Cuando Abraham Lincoln se posesionó como presidente de los Estados Unidos, en 1860, una de cuyas banderas electorales era la liberación de los esclavos, la reacción de los estados del sur, de vocación agrícola, provocó la Guerra de Secesión, con la que pretendían independizarse del norte, porque para los ricos productores de algodón, y otras materias primas, la esclavitud era un negocio redondo, en el sentido de que la mano de obra no les costaba más que la mala alimentación de los trabajadores negros y un rincón y una esterilla donde tirarse a dormir. Y los vientres de las esclavas eran fuente inagotable de mano de obra. Como una ganadería, donde el trabajo no es sino tener la primera cría. Con la diferencia de que el ganado requiera mucho más espacio que unas parejas de negros. Y los ricos de Alabama, y de los diez estados restantes en conflicto, veían las cosas así, partiendo de la base de que los negros no eran seres humanos, sino animales. Idea que aún está vigente para los extremistas blancos, que se oponen a cualquier medida oficial que favorezca a los nativos e inmigrantes de piel achocolatada.

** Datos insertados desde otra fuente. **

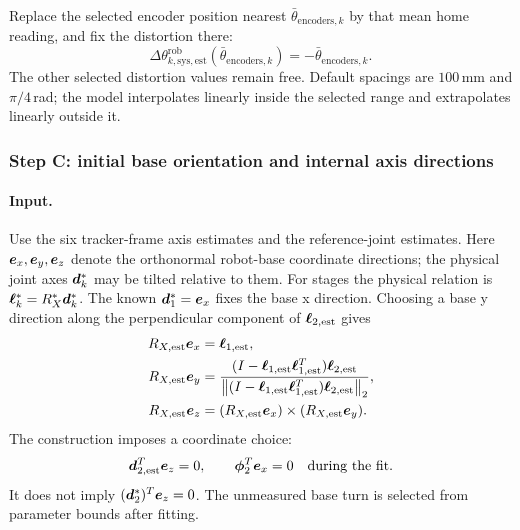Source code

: \documentclass[../main.tex]{subfiles}
\begin{document}
Replace the selected encoder position nearest $\bar\theta_{\mathrm{encoders},k}$ by that mean home reading, and fix the distortion there:
\begin{equation*}
\Delta\theta^{\mathrm{rob}}_{k,\mathrm{sys},\mathrm{est}}(\bar\theta_{\mathrm{encoders},k})=-\bar\theta_{\mathrm{encoders},k}.
\end{equation*}
The other selected distortion values remain free. Default spacings are $100$\,mm and $\pi/4$\,rad; the model interpolates linearly inside the selected range and extrapolates linearly outside it.

\subsubsection{Step C: initial base orientation and internal axis directions}\label{sec:math-base-init}
\paragraph{Input.}
Use the six tracker-frame axis estimates and the reference-joint estimates. Here $\vct{e}_x,\vct{e}_y,\vct{e}_z$ denote the orthonormal robot-base coordinate directions; the physical joint axes $\vct{d}_k^*$ may be tilted relative to them. For stages the physical relation is $\vct{\ell}_k^*=R_X^*\vct{d}_k^*$. The known $\vct{d}_1^*=\vct{e}_x$ fixes the base x direction. Choosing a base y direction along the perpendicular component of $\vct{\ell}_{2,\mathrm{est}}$ gives
\begin{equation*}
\begin{aligned}
R_{X,\mathrm{est}}\vct{e}_x&=\vct{\ell}_{1,\mathrm{est}},\\
R_{X,\mathrm{est}}\vct{e}_y&=
\frac{(I-\vct{\ell}_{1,\mathrm{est}}\vct{\ell}_{1,\mathrm{est}}^T)\vct{\ell}_{2,\mathrm{est}}}
{\norm{(I-\vct{\ell}_{1,\mathrm{est}}\vct{\ell}_{1,\mathrm{est}}^T)\vct{\ell}_{2,\mathrm{est}}}},\\
R_{X,\mathrm{est}}\vct{e}_z&=(R_{X,\mathrm{est}}\vct{e}_x)\times(R_{X,\mathrm{est}}\vct{e}_y).
\end{aligned}
\end{equation*}
The construction imposes a coordinate choice:
\begin{equation*}
\vct{d}_{2,\mathrm{est}}^T\vct{e}_z=0,\qquad
\vct{\phi}_2^T\vct{e}_x=0\quad\text{during the fit}.
\end{equation*}
It does not imply $(\vct{d}_2^*)^T\vct{e}_z=0$. The unmeasured base turn is selected from parameter bounds after fitting.
\end{document}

El calvario de Lincoln fue tratar de que el Congreso de la Unión aprobara la 13ª enmienda de la Constitución, que aboliera la esclavitud; y, de paso, acabar con la guerra que desangraba al país. La historia, bien conocida, está magistralmente dramatizada en la película Lincoln, protagonizada por Daniel Day-Lewis y dirigida por Steven Spielberg. En ella se describe cómo el mandatario estadounidense utilizó todos los argumentos de la mecánica política, para conseguir los votos necesarios en el Congreso que aprobaran su iniciativa, que no siempre son ortodoxos. Lincoln, personalmente, y a través de sus colaboradores, trabajó uno por uno a los legisladores, utilizando las herramientas del poder, como los puestos públicos y los contratos; y hasta marrullas, como descubrir una organización mafiosa que les prestaba dinero a algunos congresistas y conseguir que ella los convenciera de votar favorablemente la enmienda, a cambio de que el gobierno se hiciera el de la oreja mocha con sus actividades usureras.

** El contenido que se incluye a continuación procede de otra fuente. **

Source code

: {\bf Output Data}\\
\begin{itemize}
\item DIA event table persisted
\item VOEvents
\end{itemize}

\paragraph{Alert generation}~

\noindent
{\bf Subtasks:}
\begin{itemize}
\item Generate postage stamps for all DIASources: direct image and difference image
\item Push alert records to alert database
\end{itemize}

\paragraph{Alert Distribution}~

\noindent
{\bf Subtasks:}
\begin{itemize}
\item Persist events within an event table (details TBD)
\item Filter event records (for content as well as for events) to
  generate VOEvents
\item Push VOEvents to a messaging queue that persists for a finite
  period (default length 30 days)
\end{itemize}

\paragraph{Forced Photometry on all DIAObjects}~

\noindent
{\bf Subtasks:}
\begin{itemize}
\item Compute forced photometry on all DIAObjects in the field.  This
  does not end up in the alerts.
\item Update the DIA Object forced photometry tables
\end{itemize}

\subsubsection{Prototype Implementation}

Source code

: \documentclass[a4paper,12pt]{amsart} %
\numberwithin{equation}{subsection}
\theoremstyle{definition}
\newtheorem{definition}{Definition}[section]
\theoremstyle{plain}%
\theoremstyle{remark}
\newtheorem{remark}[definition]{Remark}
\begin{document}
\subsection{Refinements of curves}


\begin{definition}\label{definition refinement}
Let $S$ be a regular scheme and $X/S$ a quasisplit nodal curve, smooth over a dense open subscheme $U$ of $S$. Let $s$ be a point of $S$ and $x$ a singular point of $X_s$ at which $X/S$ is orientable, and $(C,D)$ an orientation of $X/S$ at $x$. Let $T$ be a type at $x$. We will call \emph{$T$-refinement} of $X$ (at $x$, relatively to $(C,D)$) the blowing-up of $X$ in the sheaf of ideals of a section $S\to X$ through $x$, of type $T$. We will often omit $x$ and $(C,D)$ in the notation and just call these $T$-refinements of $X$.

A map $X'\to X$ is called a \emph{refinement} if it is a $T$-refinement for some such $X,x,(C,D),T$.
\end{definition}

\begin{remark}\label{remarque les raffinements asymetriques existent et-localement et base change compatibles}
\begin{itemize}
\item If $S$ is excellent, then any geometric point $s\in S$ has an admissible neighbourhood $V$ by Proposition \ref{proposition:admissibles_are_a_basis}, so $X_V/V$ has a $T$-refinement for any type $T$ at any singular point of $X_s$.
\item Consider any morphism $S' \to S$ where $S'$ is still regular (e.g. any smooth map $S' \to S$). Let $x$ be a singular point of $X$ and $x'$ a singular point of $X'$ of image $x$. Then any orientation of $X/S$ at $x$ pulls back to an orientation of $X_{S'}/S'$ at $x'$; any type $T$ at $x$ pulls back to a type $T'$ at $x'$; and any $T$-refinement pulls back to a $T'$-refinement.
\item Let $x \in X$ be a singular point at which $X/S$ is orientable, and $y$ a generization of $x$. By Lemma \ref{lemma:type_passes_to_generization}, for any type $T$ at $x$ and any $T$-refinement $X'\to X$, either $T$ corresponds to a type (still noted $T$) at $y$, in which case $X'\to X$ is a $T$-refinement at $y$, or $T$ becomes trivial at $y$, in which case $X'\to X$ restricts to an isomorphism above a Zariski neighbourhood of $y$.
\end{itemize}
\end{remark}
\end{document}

Finalmente, la enmienda se aprobó y los esclavos fueron libres. Y la guerra terminó, advirtiéndole el presidente Lincoln al comandante de las fuerzas federales que no hubiera retaliación con los vencidos. Que la victoria fuera generosa. Pero los inspiradores de la guerra, y los perdedores en el Congreso en el debate por abolir la esclavitud, no se resignaron; la piquiña racista no se les quitó, ni se les ha quitado. Entonces se desahogaron asesinando al presidente Lincoln.
Las grandes causas tienen precios muy altos, que cobra el poder económico. La oposición al proceso de paz en Colombia de los poseedores de tierras mal habidas, y de los políticos beneficiarios de ellos, no es coincidencia.